DATA TO PROCESS below:

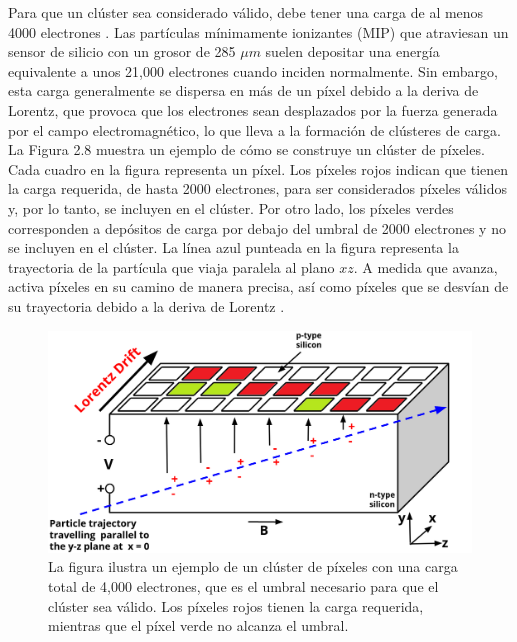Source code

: Para que un clúster sea considerado válido, debe tener una carga de al menos 4000 electrones \cite{Track_Reco_2014,phase1_Pixel_Detector}. Las partículas mínimamente ionizantes (MIP) que atraviesan un sensor de silicio con un grosor de 285 $\mu m$ suelen depositar una energía equivalente a unos 21,000 electrones cuando inciden normalmente. Sin embargo, esta carga generalmente se dispersa en más de un píxel debido a la deriva de Lorentz, que provoca que los electrones sean desplazados por la fuerza generada por el campo electromagnético, lo que lleva a la formación de clústeres de carga.\\

La Figura 2.8 muestra un ejemplo de cómo se construye un clúster de píxeles. Cada cuadro en la figura representa un píxel. Los píxeles rojos indican que tienen la carga requerida, de hasta 2000 electrones, para ser considerados píxeles válidos y, por lo tanto, se incluyen en el clúster. Por otro lado, los píxeles verdes corresponden a depósitos de carga por debajo del umbral de 2000 electrones y no se incluyen en el clúster. La línea azul punteada en la figura representa la trayectoria de la partícula que viaja paralela al plano $xz$. A medida que avanza, activa píxeles en su camino de manera precisa, así como píxeles que se desvían de su trayectoria debido a la deriva de Lorentz \cite{Pixel_Hit_Reconstruction}.

\begin{center}
  \begin{figure}[h]
    \centering
    \includegraphics[scale=.25]{Chapter2/pixel_cluster.png} 
    \caption[Construcción de un pixel cluster]{La figura ilustra un ejemplo de un clúster de píxeles con una carga total de 4,000 electrones, que es el umbral necesario para que el clúster sea válido. Los píxeles rojos tienen la carga requerida, mientras que el píxel verde no alcanza el umbral.}
    \label{cluster}
  \end{figure}
\end{center}
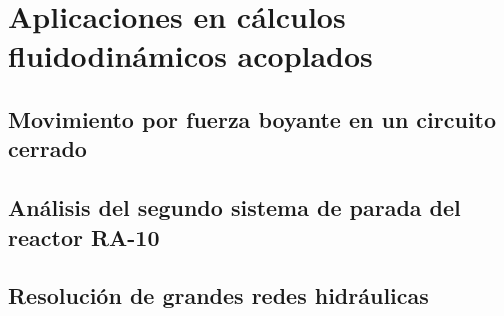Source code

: \chapter{Aplicaciones en cálculos fluidodinámicos acoplados}

\section{Movimiento por fuerza boyante en un circuito cerrado}
\label{4:ff}

\section{Análisis del segundo sistema de parada del reactor RA-10}
\label{4:ra10}

\section{Resolución de grandes redes hidráulicas}
\label{4:redes}
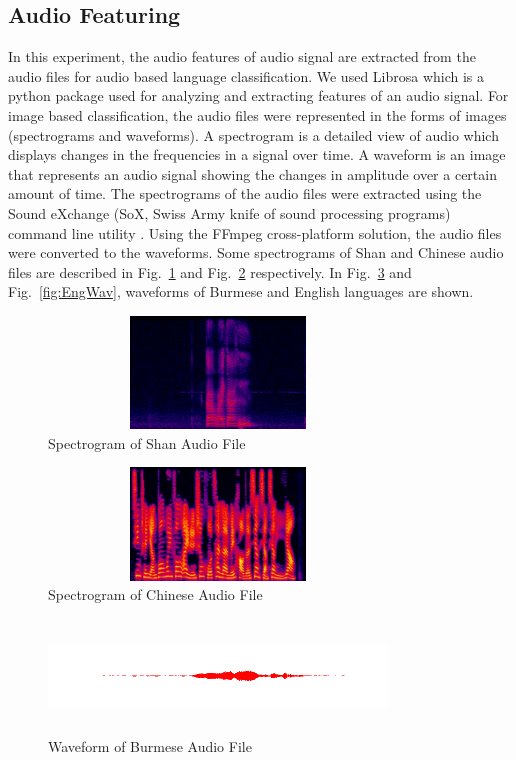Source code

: \documentclass[conference]{IEEEtran}
\begin{document}
\subsection{Audio Featuring}\label{SubSec:AudioFeaturing}
In this experiment, the audio features of audio signal are extracted from the audio files for audio based language classification. We used Librosa which is a python package used for analyzing and extracting features of an audio signal. For image based classification, the audio files were represented in the forms of images (spectrograms and waveforms). A spectrogram is a detailed view of audio which displays changes in the frequencies in a signal over time. A waveform is an image that represents an audio signal showing the changes in amplitude over a certain amount of time. The spectrograms of the audio files were extracted using the Sound eXchange (SoX, Swiss Army knife of sound processing programs) command line utility \cite{b10}. Using the FFmpeg cross-platform solution, the audio files were converted to the waveforms. Some spectrograms of Shan and Chinese audio files are described in Fig.~\ref{fig:ShanSpec} and Fig.~\ref{fig:ChinaSpec} respectively. In Fig.~\ref{fig:BurmaWav} and Fig.~\ref{fig:EngWav}, waveforms of Burmese and English languages are shown.

\begin{figure}[t]
\centerline{\includegraphics[width=90mm,height=3cm]{shanspec.jpg}}
\caption{Spectrogram of Shan Audio File}
\label{fig:ShanSpec}
\end{figure}

\begin{figure}[t]
\centerline{\includegraphics[width=90mm,height=3cm]{chinaspec.jpg}}
\caption{Spectrogram of Chinese Audio File}
\label{fig:ChinaSpec}
\end{figure}

\begin{figure}[t]
\centerline{\includegraphics[width=90mm,height=3cm]{burmawav.png}}
\caption{Waveform of Burmese Audio File}
\label{fig:BurmaWav}
\end{figure}
\end{document}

End of DATA TO PROCESS.

■ **WORK INSTRUCTIONS**:
Each line of the data above containing the string "height" is to be copied.

■ **TASK ANSWER**:
\centerline{\includegraphics[width=90mm,height=3cm]{shanspec.jpg}}
\centerline{\includegraphics[width=90mm,height=3cm]{chinaspec.jpg}}
\centerline{\includegraphics[width=90mm,height=3cm]{burmawav.png}}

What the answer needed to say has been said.